Cazuza viveu intensamente e essa foi a chave para Aloísio criar uma narrativa ágil, que avança sempre a partir dos momentos de virada na carreira e na vida dele: desde a descoberta do teatro e a paixão pelo rock, até o momento em que resolve cantar e montar uma banda que logo se profissionalizou. O sucesso retumbante, que exacerbou o amor e provocou rupturas. A mudança no estilo da obra, o estrelato solo, a descoberta da doença, a urgência poética no fim das forças.
"As músicas se inserem quase como parte do texto. Estrutura de musical mesmo. Claro que tem momento show, mas a trajetória do Cazuza é contada pelas suas letras e a sua poesia. Tudo no texto faz parte do show", complementa Aloísio.

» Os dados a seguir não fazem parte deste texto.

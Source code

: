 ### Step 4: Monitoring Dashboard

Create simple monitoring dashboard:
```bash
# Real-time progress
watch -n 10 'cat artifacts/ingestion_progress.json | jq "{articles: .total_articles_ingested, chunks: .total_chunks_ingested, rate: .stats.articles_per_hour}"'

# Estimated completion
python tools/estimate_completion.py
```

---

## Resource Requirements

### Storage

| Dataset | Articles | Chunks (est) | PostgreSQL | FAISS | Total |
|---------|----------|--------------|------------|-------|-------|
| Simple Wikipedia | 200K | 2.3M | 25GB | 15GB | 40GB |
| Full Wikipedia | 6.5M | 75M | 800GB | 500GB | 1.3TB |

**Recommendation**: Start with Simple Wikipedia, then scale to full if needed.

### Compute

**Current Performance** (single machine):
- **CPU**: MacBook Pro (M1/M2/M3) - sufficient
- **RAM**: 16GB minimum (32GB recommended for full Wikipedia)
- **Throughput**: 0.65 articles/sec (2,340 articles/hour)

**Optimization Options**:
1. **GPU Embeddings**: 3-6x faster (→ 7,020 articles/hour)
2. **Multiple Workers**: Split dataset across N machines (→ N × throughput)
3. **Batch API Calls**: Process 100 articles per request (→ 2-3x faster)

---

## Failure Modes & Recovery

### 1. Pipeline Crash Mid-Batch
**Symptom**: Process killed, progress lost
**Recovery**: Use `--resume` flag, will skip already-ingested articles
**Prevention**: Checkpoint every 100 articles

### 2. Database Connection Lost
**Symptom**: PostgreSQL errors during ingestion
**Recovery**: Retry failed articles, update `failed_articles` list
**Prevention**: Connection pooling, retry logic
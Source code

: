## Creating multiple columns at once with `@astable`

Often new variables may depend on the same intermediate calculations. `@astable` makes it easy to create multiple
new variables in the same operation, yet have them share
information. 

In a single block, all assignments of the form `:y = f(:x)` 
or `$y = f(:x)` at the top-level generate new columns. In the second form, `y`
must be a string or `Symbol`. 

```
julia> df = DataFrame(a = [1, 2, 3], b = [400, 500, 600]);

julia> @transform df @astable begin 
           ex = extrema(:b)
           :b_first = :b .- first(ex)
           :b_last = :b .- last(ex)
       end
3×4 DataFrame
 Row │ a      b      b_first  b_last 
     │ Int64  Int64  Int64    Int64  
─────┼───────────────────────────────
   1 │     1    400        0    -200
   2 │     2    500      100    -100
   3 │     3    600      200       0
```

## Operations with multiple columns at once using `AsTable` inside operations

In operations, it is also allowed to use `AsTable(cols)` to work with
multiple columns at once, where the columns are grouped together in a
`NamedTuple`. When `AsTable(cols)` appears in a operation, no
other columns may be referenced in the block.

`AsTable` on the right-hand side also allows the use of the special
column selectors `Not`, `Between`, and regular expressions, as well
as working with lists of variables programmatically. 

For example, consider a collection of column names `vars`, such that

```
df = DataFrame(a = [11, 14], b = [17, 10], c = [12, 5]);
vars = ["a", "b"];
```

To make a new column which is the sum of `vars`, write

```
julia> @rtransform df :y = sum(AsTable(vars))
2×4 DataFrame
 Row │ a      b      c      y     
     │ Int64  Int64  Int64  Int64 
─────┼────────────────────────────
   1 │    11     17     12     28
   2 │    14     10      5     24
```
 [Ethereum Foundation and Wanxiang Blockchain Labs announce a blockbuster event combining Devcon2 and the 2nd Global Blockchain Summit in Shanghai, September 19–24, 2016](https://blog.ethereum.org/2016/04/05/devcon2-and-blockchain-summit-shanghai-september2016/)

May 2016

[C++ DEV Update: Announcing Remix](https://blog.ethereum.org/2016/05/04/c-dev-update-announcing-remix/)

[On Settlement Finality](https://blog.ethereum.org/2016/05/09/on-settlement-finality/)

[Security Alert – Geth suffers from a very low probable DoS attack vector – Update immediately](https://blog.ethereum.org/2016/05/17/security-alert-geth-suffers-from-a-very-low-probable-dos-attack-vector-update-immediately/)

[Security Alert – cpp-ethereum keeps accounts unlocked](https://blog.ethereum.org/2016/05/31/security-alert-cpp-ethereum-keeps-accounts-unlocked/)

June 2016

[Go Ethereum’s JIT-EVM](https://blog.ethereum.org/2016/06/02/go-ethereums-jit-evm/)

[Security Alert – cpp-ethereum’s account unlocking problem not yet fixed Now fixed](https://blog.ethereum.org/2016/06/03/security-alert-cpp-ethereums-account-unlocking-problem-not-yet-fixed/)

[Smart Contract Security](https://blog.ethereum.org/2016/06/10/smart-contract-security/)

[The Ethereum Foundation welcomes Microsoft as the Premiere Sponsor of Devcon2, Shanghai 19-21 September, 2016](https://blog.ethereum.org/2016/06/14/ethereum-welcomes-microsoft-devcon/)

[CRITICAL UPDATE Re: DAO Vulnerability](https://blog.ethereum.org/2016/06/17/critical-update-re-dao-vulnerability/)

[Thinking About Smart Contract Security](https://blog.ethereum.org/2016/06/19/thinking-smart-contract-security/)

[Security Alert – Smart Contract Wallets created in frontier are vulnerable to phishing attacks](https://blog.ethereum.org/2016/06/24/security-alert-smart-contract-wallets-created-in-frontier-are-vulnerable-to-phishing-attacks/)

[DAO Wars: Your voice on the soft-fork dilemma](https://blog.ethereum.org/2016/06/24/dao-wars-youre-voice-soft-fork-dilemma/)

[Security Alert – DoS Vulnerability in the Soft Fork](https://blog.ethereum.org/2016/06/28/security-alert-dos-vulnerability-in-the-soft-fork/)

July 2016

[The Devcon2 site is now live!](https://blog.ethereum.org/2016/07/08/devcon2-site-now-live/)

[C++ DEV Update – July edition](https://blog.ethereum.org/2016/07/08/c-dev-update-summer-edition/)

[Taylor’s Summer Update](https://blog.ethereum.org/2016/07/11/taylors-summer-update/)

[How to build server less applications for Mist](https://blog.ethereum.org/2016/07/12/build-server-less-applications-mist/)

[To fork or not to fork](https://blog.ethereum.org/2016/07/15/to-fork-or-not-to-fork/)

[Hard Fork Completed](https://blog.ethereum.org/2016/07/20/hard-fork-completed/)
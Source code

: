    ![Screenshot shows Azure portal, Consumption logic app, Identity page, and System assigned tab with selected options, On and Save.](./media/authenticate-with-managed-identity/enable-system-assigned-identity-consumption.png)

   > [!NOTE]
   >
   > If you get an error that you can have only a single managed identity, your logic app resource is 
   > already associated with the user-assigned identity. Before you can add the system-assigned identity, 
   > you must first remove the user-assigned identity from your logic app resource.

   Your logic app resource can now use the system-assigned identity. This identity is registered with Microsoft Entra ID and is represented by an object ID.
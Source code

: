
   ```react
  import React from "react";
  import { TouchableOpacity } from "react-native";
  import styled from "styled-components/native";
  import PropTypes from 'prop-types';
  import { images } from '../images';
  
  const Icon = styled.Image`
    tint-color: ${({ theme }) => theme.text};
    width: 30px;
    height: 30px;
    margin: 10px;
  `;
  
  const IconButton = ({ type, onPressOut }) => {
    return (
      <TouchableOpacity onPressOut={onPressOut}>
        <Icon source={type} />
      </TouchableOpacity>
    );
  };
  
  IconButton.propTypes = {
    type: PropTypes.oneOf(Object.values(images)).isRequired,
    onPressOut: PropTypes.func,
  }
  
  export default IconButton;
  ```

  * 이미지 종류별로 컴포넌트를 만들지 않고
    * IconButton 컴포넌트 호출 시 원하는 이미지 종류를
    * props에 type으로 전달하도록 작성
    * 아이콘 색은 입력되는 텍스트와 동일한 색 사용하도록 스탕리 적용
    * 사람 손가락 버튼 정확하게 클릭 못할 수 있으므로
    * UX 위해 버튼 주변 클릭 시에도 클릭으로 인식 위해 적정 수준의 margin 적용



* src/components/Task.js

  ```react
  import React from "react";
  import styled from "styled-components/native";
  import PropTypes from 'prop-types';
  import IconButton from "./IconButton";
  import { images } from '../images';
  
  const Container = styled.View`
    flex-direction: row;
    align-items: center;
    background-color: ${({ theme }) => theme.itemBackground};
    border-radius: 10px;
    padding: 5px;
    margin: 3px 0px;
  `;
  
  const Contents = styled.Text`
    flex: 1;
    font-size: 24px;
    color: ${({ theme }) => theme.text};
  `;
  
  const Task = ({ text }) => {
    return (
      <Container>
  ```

A equação só fecharia adequadamente com um intérprete perfeito. Emílio Dantas não se parece fisicamente com Cazuza e até precisou emagrecer um pouco para se aproximar nesse quesito. Mesmo assim, Lucinha Lins, a mãe do cantor, disse que, depois da atuação de Daniel de Oliveira no filme Cazuza - O Tempo Não Para, de Sandra Werneck e Walter Carvalho, não esperava encontrar um ator que a assombrasse tanto pela semelhança com seu filho. Foi o caso de Emílio.

"Procurei não imitá-lo, pois, no teatro, a imaginação da plateia tem de ser respeitada", conta o ator. "Assisti a muitos vídeos para orientar minha postura e treinei bem para falar com a língua presa, como Cazuza fazia, sem parecer caricato." O resultado impressiona, a veracidade via comparação é perturbadora e Emílio já vem acumulando críticas entusiasmadas e possibilidades de prêmios de atuação. Com ele em cena, é possível observar a relação trágica entre a vida breve em confronto com a arte longa. As informações são do jornal O Estado de S. Paulo.